2) Start with an argument, end with an argument. Essays like this one are meant to take on a clear line of argument which you sustain throughout. Make this evident in your introduction, and once again in your conclusion. Use detail and specific knowledge to supplement your argument, not the other way round. I think that this, especially when you're excited about the topic you're writing about, can be the hardest thing to get right, but with good focus and critical editing once you've finished your first draft, you'll be fine.
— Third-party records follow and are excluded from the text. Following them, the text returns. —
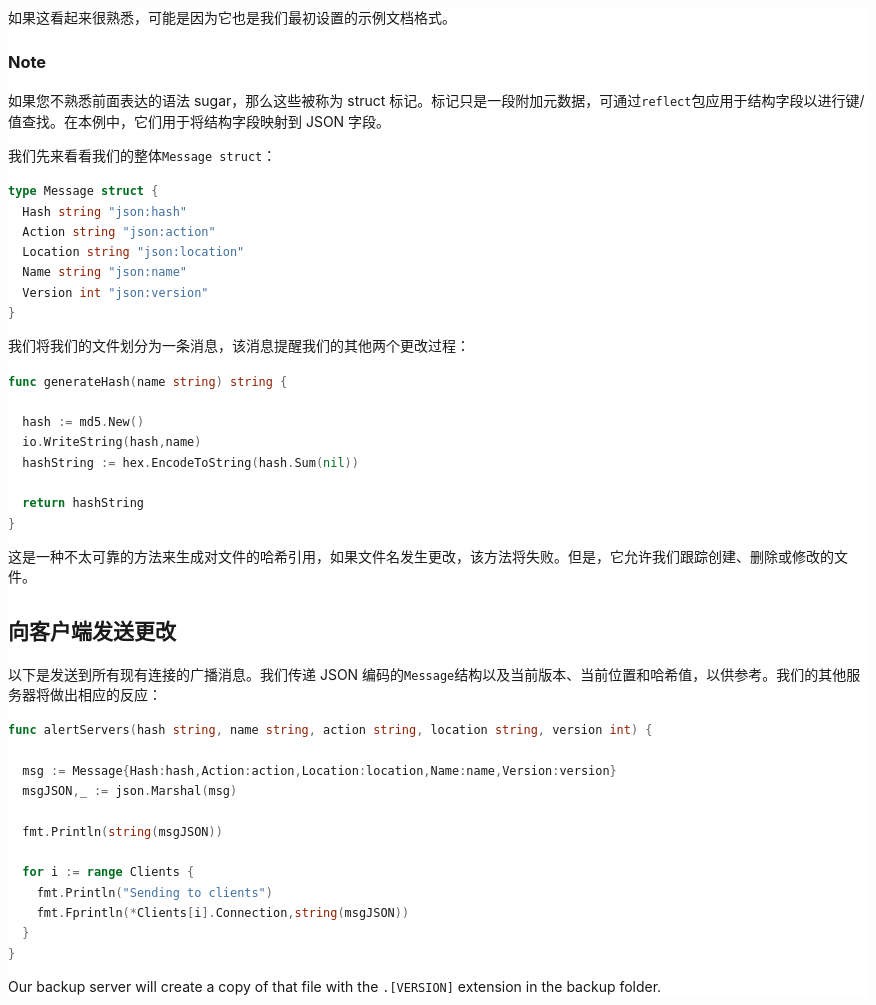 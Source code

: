 如果这看起来很熟悉，可能是因为它也是我们最初设置的示例文档格式。

### Note

如果您不熟悉前面表达的语法 sugar，那么这些被称为 struct 标记。标记只是一段附加元数据，可通过`reflect`包应用于结构字段以进行键/值查找。在本例中，它们用于将结构字段映射到 JSON 字段。

我们先来看看我们的整体`Message struct`：

```go
type Message struct {
  Hash string "json:hash"
  Action string "json:action"
  Location string "json:location"  
  Name string "json:name"
  Version int "json:version"
}
```

我们将我们的文件划分为一条消息，该消息提醒我们的其他两个更改过程：

```go
func generateHash(name string) string {

  hash := md5.New()
  io.WriteString(hash,name)
  hashString := hex.EncodeToString(hash.Sum(nil))

  return hashString
}
```

这是一种不太可靠的方法来生成对文件的哈希引用，如果文件名发生更改，该方法将失败。但是，它允许我们跟踪创建、删除或修改的文件。

## 向客户端发送更改

以下是发送到所有现有连接的广播消息。我们传递 JSON 编码的`Message`结构以及当前版本、当前位置和哈希值，以供参考。我们的其他服务器将做出相应的反应：

```go
func alertServers(hash string, name string, action string, location string, version int) {

  msg := Message{Hash:hash,Action:action,Location:location,Name:name,Version:version}
  msgJSON,_ := json.Marshal(msg)

  fmt.Println(string(msgJSON))

  for i := range Clients {
    fmt.Println("Sending to clients")
    fmt.Fprintln(*Clients[i].Connection,string(msgJSON))
  }
}
```

Our backup server will create a copy of that file with the `.[VERSION]` extension in the backup folder.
3) Stick to a structure. So I probably sound like your teacher here, but it's possibly one of the most crucial parts of your essay, and one that I would try to do better if I re wrote this. As someone who adores creative writing, I'm a fan of just letting myself write naturally, but when it comes to argumentative pieces of writing, it's often a lot more coherent and effective to follow through one argument or point per paragraph, developing it as you go. This keeps your various arguments distinct and allows you to create links between them more effectively instead of getting carried away and scattering points throughout the essay. 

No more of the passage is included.